Postgraduate research project

GATE: Generative AI Trust Evaluation - Assessing the influence of large language models on human behaviour and decision-making

Funding
Competition funded View fees and funding
Type of degree
Doctor of Philosophy
Entry requirements
2:1 honours degree View full entry requirements
Faculty graduate school
Faculty of Engineering and Physical Sciences
Closing date

About the project

The project aims to improve AI-literacy, distinguish AI from human content, and propose responsible LLM usage guidelines. 
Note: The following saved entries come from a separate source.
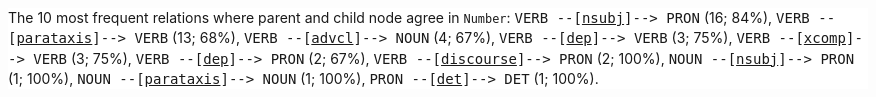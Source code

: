 The 10 most frequent relations where parent and child node agree in `Number`:
<tt>VERB --[<tt><a href="eme_tudet-dep-nsubj.html">nsubj</a></tt>]--> PRON</tt> (16; 84%),
<tt>VERB --[<tt><a href="eme_tudet-dep-parataxis.html">parataxis</a></tt>]--> VERB</tt> (13; 68%),
<tt>VERB --[<tt><a href="eme_tudet-dep-advcl.html">advcl</a></tt>]--> NOUN</tt> (4; 67%),
<tt>VERB --[<tt><a href="eme_tudet-dep-dep.html">dep</a></tt>]--> VERB</tt> (3; 75%),
<tt>VERB --[<tt><a href="eme_tudet-dep-xcomp.html">xcomp</a></tt>]--> VERB</tt> (3; 75%),
<tt>VERB --[<tt><a href="eme_tudet-dep-dep.html">dep</a></tt>]--> PRON</tt> (2; 67%),
<tt>VERB --[<tt><a href="eme_tudet-dep-discourse.html">discourse</a></tt>]--> PRON</tt> (2; 100%),
<tt>NOUN --[<tt><a href="eme_tudet-dep-nsubj.html">nsubj</a></tt>]--> PRON</tt> (1; 100%),
<tt>NOUN --[<tt><a href="eme_tudet-dep-parataxis.html">parataxis</a></tt>]--> NOUN</tt> (1; 100%),
<tt>PRON --[<tt><a href="eme_tudet-dep-det.html">det</a></tt>]--> DET</tt> (1; 100%).

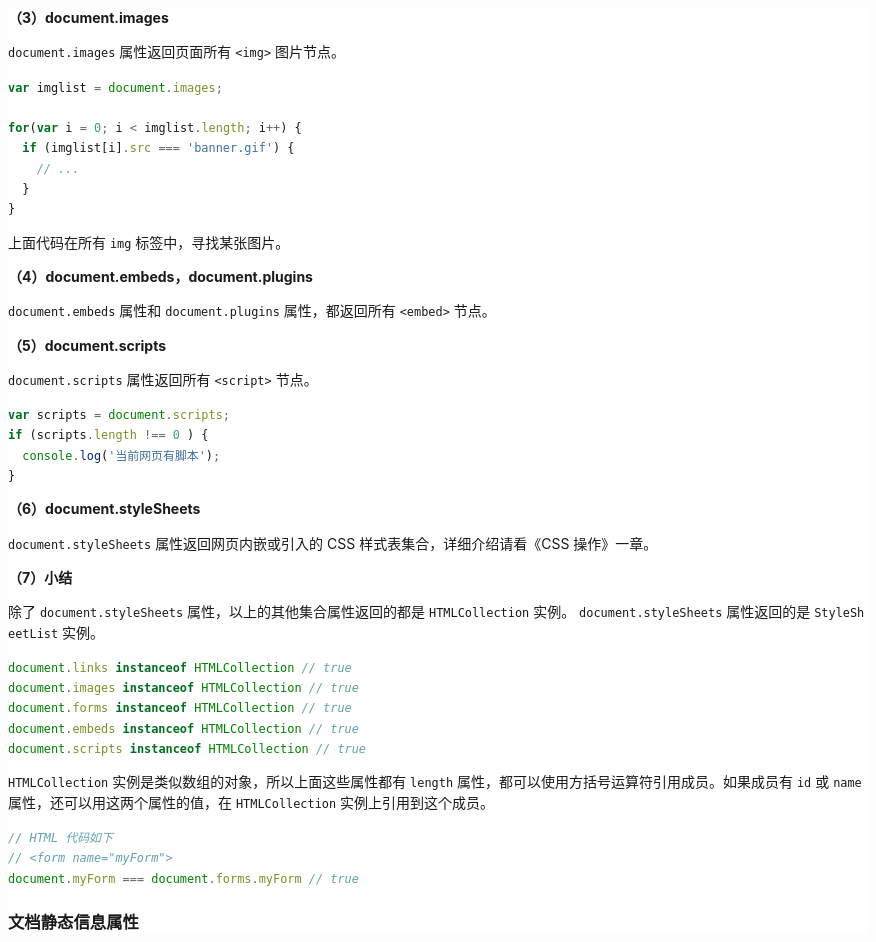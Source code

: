 **（3）document.images**

 `document.images` 属性返回页面所有 `<img>` 图片节点。

```js
var imglist = document.images;

for(var i = 0; i < imglist.length; i++) {
  if (imglist[i].src === 'banner.gif') {
    // ...
  }
}
```

上面代码在所有 `img` 标签中，寻找某张图片。

**（4）document.embeds，document.plugins**

 `document.embeds` 属性和 `document.plugins` 属性，都返回所有 `<embed>` 节点。

**（5）document.scripts**

 `document.scripts` 属性返回所有 `<script>` 节点。

```js
var scripts = document.scripts;
if (scripts.length !== 0 ) {
  console.log('当前网页有脚本');
}
```

**（6）document.styleSheets**

 `document.styleSheets` 属性返回网页内嵌或引入的 CSS 样式表集合，详细介绍请看《CSS 操作》一章。

**（7）小结**

除了 `document.styleSheets` 属性，以上的其他集合属性返回的都是 `HTMLCollection` 实例。 `document.styleSheets` 属性返回的是 `StyleSheetList` 实例。

```js
document.links instanceof HTMLCollection // true
document.images instanceof HTMLCollection // true
document.forms instanceof HTMLCollection // true
document.embeds instanceof HTMLCollection // true
document.scripts instanceof HTMLCollection // true
```

 `HTMLCollection` 实例是类似数组的对象，所以上面这些属性都有 `length` 属性，都可以使用方括号运算符引用成员。如果成员有 `id` 或 `name` 属性，还可以用这两个属性的值，在 `HTMLCollection` 实例上引用到这个成员。

```js
// HTML 代码如下
// <form name="myForm">
document.myForm === document.forms.myForm // true
```

### 文档静态信息属性
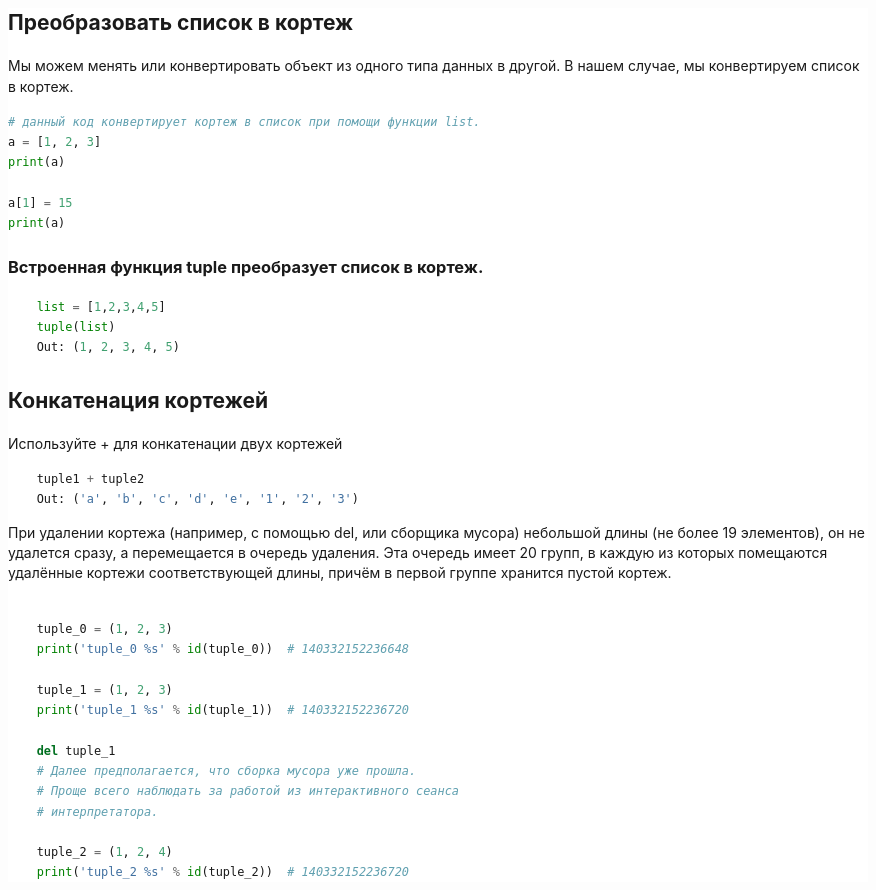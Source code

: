 ## Преобразовать список в кортеж     
Мы можем менять или конвертировать объект из одного типа данных в другой. В нашем случае, мы конвертируем список в кортеж.


```py
# данный код конвертирует кортеж в список при помощи функции list.
a = [1, 2, 3]
print(a)

a[1] = 15
print(a)

```

### Встроенная функция tuple преобразует список в кортеж.
```py
    list = [1,2,3,4,5]
    tuple(list)
    Out: (1, 2, 3, 4, 5)

```

## Конкатенация кортежей

Используйте + для конкатенации двух кортежей
```py
    tuple1 + tuple2
    Out: ('a', 'b', 'c', 'd', 'e', '1', '2', '3') 

```

При удалении кортежа (например, с помощью del, или сборщика мусора) небольшой длины (не более 19 элементов), он не удалется сразу, а перемещается в очередь удаления. Эта очередь имеет 20 групп, в каждую из которых помещаются удалённые кортежи соответствующей длины, причём в первой группе хранится пустой кортеж.
```py

    tuple_0 = (1, 2, 3)
    print('tuple_0 %s' % id(tuple_0))  # 140332152236648

    tuple_1 = (1, 2, 3)
    print('tuple_1 %s' % id(tuple_1))  # 140332152236720

    del tuple_1
    # Далее предполагается, что сборка мусора уже прошла.
    # Проще всего наблюдать за работой из интерактивного сеанса
    # интерпретатора.

    tuple_2 = (1, 2, 4)
    print('tuple_2 %s' % id(tuple_2))  # 140332152236720

```

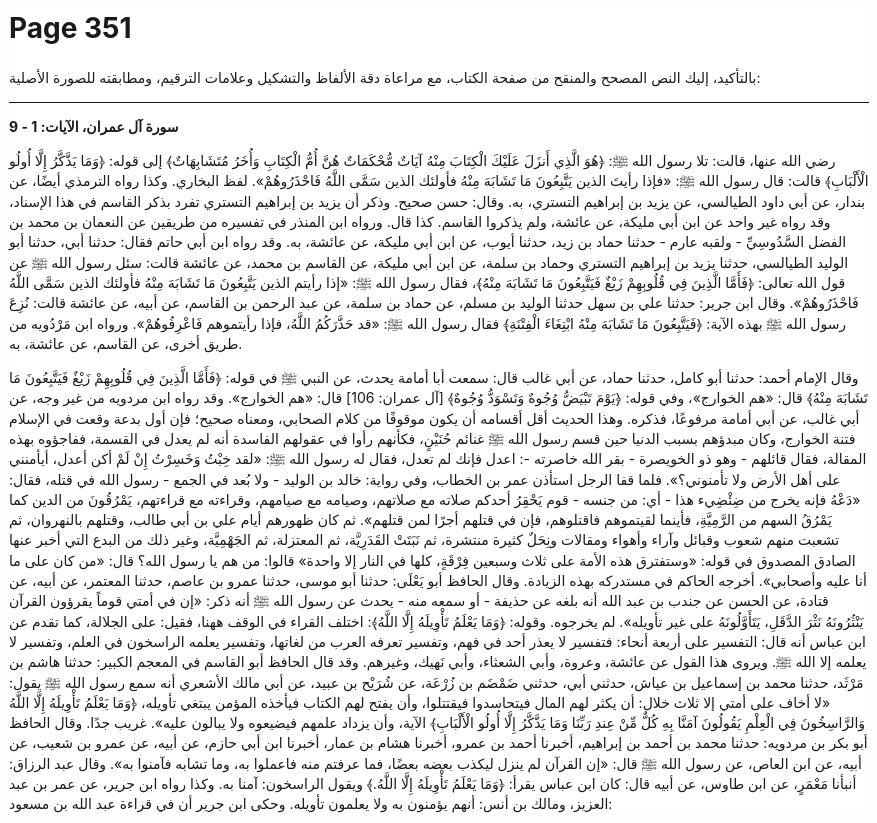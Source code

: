 # Page 351

بالتأكيد، إليك النص المصحح والمنقح من صفحة الكتاب، مع مراعاة دقة الألفاظ والتشكيل وعلامات الترقيم، ومطابقته للصورة الأصلية:

***

**سورة آل عمران، الآيات: 1 - 9**

رضي الله عنها، قالت: تلا رسول الله ﷺ: ﴿هُوَ الَّذِي أَنزَلَ عَلَيْكَ الْكِتَابَ مِنْهُ آيَاتٌ مُّحْكَمَاتٌ هُنَّ أُمُّ الْكِتَابِ وَأُخَرُ مُتَشَابِهَاتٌ﴾ إلى قوله: ﴿وَمَا يَذَّكَّرُ إِلَّا أُولُو الْأَلْبَابِ﴾ قالت: قال رسول الله ﷺ: «فإذا رأيتَ الذين يَتَّبِعُونَ مَا تَشَابَهَ مِنْهُ فأولئك الذين سَمَّى اللَّهُ فَاحْذَرُوهُمْ». لفظ البخاري. وكذا رواه الترمذي أيضًا، عن بندار، عن أبي داود الطيالسي، عن يزيد بن إبراهيم التستري، به. وقال: حسن صحيح. وذكر أن يزيد بن إبراهيم التستري تفرد بذكر القاسم في هذا الإسناد، وقد رواه غير واحد عن ابن أبي مليكة، عن عائشة، ولم يذكروا القاسم. كذا قال. ورواه ابن المنذر في تفسيره من طريقين عن النعمان بن محمد بن الفضل السَّدُوسِيِّ - ولقبه عارم - حدثنا حماد بن زيد، حدثنا أيوب، عن ابن أبي مليكة، عن عائشة، به. وقد رواه ابن أبي حاتم فقال: حدثنا أبي، حدثنا أبو الوليد الطيالسي، حدثنا يزيد بن إبراهيم التستري وحماد بن سلمة، عن ابن أبي مليكة، عن القاسم بن محمد، عن عائشة قالت: سئل رسول الله ﷺ عن قول الله تعالى: ﴿فَأَمَّا الَّذِينَ فِي قُلُوبِهِمْ زَيْغٌ فَيَتَّبِعُونَ مَا تَشَابَهَ مِنْهُ﴾، فقال رسول الله ﷺ: «إذا رأيتم الذين يَتَّبِعُونَ مَا تَشَابَهَ مِنْهُ فأولئك الذين سَمَّى اللَّهُ فَاحْذَرُوهُمْ». وقال ابن جرير: حدثنا علي بن سهل حدثنا الوليد بن مسلم، عن حماد بن سلمة، عن عبد الرحمن بن القاسم، عن أبيه، عن عائشة قالت: نُزِعَ رسول الله ﷺ بهذه الآية: ﴿فَيَتَّبِعُونَ مَا تَشَابَهَ مِنْهُ ابْتِغَاءَ الْفِتْنَةِ﴾ فقال رسول الله ﷺ: «قد حَذَّرَكُمُ اللَّهُ، فإذا رأيتموهم فَاعْرِفُوهُمْ». ورواه ابن مَرْدُويه من طريق أخرى، عن القاسم، عن عائشة، به.

وقال الإمام أحمد: حدثنا أبو كامل، حدثنا حماد، عن أبي غالب قال: سمعت أبا أمامة يحدث، عن النبي ﷺ في قوله: ﴿فَأَمَّا الَّذِينَ فِي قُلُوبِهِمْ زَيْغٌ فَيَتَّبِعُونَ مَا تَشَابَهَ مِنْهُ﴾ قال: «هم الخوارج»، وفي قوله: ﴿يَوْمَ تَبْيَضُّ وُجُوهٌ وَتَسْوَدُّ وُجُوهٌ﴾ [آل عمران: 106] قال: «هم الخوارج». وقد رواه ابن مردويه من غير وجه، عن أبي غالب، عن أبي أمامة مرفوعًا، فذكره. وهذا الحديث أقل أقسامه أن يكون موقوفًا من كلام الصحابي، ومعناه صحيح؛ فإن أول بدعة وقعت في الإسلام فتنة الخوارج، وكان مبدؤهم بسبب الدنيا حين قسم رسول الله ﷺ غنائم حُنَيْنٍ، فكأنهم رأوا في عقولهم الفاسدة أنه لم يعدل في القسمة، ففاجؤوه بهذه المقالة، فقال قائلهم - وهو ذو الخويصرة - بقر الله خاصرته -: اعدل فإنك لم تعدل، فقال له رسول الله ﷺ: «لقد خِبْتُ وَخَسِرْتُ إِنْ لَمْ أكن أعدل، أيأمنني على أهل الأرض ولا تأمنوني؟». فلما قفا الرجل استأذن عمر بن الخطاب، وفي رواية: خالد بن الوليد - ولا بُعد في الجمع - رسول الله في قتله، فقال: «دَعْهُ فإنه يخرج من ضِئْضِيء هذا - أي: من جنسه - قوم يَحْقِرُ أحدكم صلاته مع صلاتهم، وصيامه مع صيامهم، وقراءته مع قراءتهم، يَمْرُقُونَ من الدين كما يَمْرُقُ السهم من الرَّمِيَّةِ، فأينما لقيتموهم فاقتلوهم، فإن في قتلهم أجرًا لمن قتلهم». ثم كان ظهورهم أيام علي بن أبي طالب، وقتلهم بالنهروان، ثم تشعبت منهم شعوب وقبائل وآراء وأهواء ومقالات ونِحَلٌ كثيرة منتشرة، ثم نَبَتَتْ القَدَرِيَّة، ثم المعتزلة، ثم الجَهْمِيَّة، وغير ذلك من البدع التي أخبر عنها الصادق المصدوق في قوله: «وستفترق هذه الأمة على ثلاث وسبعين فِرْقَةٍ، كلها في النار إلا واحدة» قالوا: من هم يا رسول الله؟ قال: «من كان على ما أنا عليه وأصحابي». أخرجه الحاكم في مستدركه بهذه الزيادة. وقال الحافظ أبو يَعْلَى: حدثنا أبو موسى، حدثنا عمرو بن عاصم، حدثنا المعتمر، عن أبيه، عن قتادة، عن الحسن عن جندب بن عبد الله أنه بلغه عن حذيفة - أو سمعه منه - يحدث عن رسول الله ﷺ أنه ذكر: «إن في أمتي قوماً يقرؤون القرآن يَنْثُرُونَهُ نَثْرَ الدَّقَلِ، يَتَأَوَّلُونَهُ على غير تأويله». لم يخرجوه. وقوله: ﴿وَمَا يَعْلَمُ تَأْوِيلَهُ إِلَّا اللَّهُ﴾: اختلف القراء في الوقف ههنا، فقيل: على الجلالة، كما تقدم عن ابن عباس أنه قال: التفسير على أربعة أنحاء: فتفسير لا يعذر أحد في فهم، وتفسير تعرفه العرب من لغاتها، وتفسير يعلمه الراسخون في العلم، وتفسير لا يعلمه إلا الله ﷺ. ويروى هذا القول عن عائشة، وعروة، وأبي الشعثاء، وأبي نَهيك، وغيرهم. وقد قال الحافظ أبو القاسم في المعجم الكبير: حدثنا هاشم بن مَرْثَد، حدثنا محمد بن إسماعيل بن عياش، حدثني أبي، حدثني ضَمْضَم بن زُرْعَة، عن شُرَيْح بن عبيد، عن أبي مالك الأشعري أنه سمع رسول الله ﷺ يقول: «لا أخاف على أمتي إلا ثلاث خلال: أن يكثر لهم المال فيتحاسدوا فيقتتلوا، وأن يفتح لهم الكتاب فيأخذه المؤمن يبتغي تأويله، ﴿وَمَا يَعْلَمُ تَأْوِيلَهُ إِلَّا اللَّهُ وَالرَّاسِخُونَ فِي الْعِلْمِ يَقُولُونَ آمَنَّا بِهِ كُلٌّ مِّنْ عِندِ رَبِّنَا وَمَا يَذَّكَّرُ إِلَّا أُولُو الْأَلْبَابِ﴾ الآية، وأن يزداد علمهم فيضيعوه ولا يبالون عليه». غريب جدًا. وقال الحافظ أبو بكر بن مردويه: حدثنا محمد بن أحمد بن إبراهيم، أخبرنا أحمد بن عمرو، أخبرنا هشام بن عمار، أخبرنا ابن أبي حازم، عن أبيه، عن عمرو بن شعيب، عن أبيه، عن ابن العاص، عن رسول الله ﷺ قال: «إن القرآن لم ينزل ليكذب بعضه بعضًا، فما عرفتم منه فاعملوا به، وما تشابه فآمنوا به». وقال عبد الرزاق: أنبأنا مَعْمَرٍ، عن ابن طاوس، عن أبيه قال: كان ابن عباس يقرأ: ﴿وَمَا يَعْلَمُ تَأْوِيلَهُ إِلَّا اللَّهُ.﴾ ويقول الراسخون: آمنا به. وكذا رواه ابن جرير، عن عمر بن عبد العزيز، ومالك بن أنس: أنهم يؤمنون به ولا يعلمون تأويله. وحكى ابن جرير أن في قراءة عبد الله بن مسعود:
In this project, you will:

  • use mixed methods, including participatory workshops and controlled experiments
  • investigate how advice generated by Large Language Models (LLMs) affects human behaviour, trust, and their reliance on generative technology focusing on both low-risk (e.g., recipe advice or general consumer advice) and high-risk (e.g., legal, medical, finance) domains
  • aim to better understand the implications of LLMs on society and propose guidelines for the responsible use of LLMs.
  • identify predictors of LLM-generated content and develop tools to enhance the general public’s ability to distinguish it from human-authored content, thereby creating positive impact by improving public AI-literacy
  • you will work with researchers in computer science while using a mixed-method approach
  • you will understand the problem domain and its context, using qualitative methods such as participatory workshops and focus groups
  • finally, having defined your research questions, you will shift towards a stronger reliance on quantitative methods, e.g., controlled experiments, to evaluate the impact of LLM-generated content.

This project is particularly timely and relevant, as LLMs, like ChatGPT and Gemini, can generate text that is virtually indistinguishable from human-authored content. This presents rich opportunities for positive impact – such as levelling the playing field for non-native speakers and offering personalised learning materials. 

However, LLMs also come with significant risks, including the intentional and accidental spread of misinformation, job loss, and an overreliance on LLM-generated advice. While LLMs have received growing attention in industry and academia, human trust and reliance on LLM-provided content remains underexplored.